=== Data to process ===

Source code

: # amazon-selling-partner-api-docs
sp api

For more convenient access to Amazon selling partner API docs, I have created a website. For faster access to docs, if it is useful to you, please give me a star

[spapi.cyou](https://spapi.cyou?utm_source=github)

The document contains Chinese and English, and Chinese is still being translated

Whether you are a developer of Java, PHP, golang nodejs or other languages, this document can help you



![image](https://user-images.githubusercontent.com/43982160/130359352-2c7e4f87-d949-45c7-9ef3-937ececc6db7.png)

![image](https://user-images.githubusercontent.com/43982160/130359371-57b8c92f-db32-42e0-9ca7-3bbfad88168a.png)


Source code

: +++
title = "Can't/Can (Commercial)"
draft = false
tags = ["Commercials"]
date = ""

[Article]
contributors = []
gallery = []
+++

===

* What you should do
Your answer should be the full set of records above, restated exactly.

* Result of the task
Source code

: # amazon-selling-partner-api-docs
sp api

For more convenient access to Amazon selling partner API docs, I have created a website. For faster access to docs, if it is useful to you, please give me a star

[spapi.cyou](https://spapi.cyou?utm_source=github)

The document contains Chinese and English, and Chinese is still being translated

Whether you are a developer of Java, PHP, golang nodejs or other languages, this document can help you



![image](https://user-images.githubusercontent.com/43982160/130359352-2c7e4f87-d949-45c7-9ef3-937ececc6db7.png)

![image](https://user-images.githubusercontent.com/43982160/130359371-57b8c92f-db32-42e0-9ca7-3bbfad88168a.png)


Source code

: +++
title = "Can't/Can (Commercial)"
draft = false
tags = ["Commercials"]
date = ""

[Article]
contributors = []
gallery = []
+++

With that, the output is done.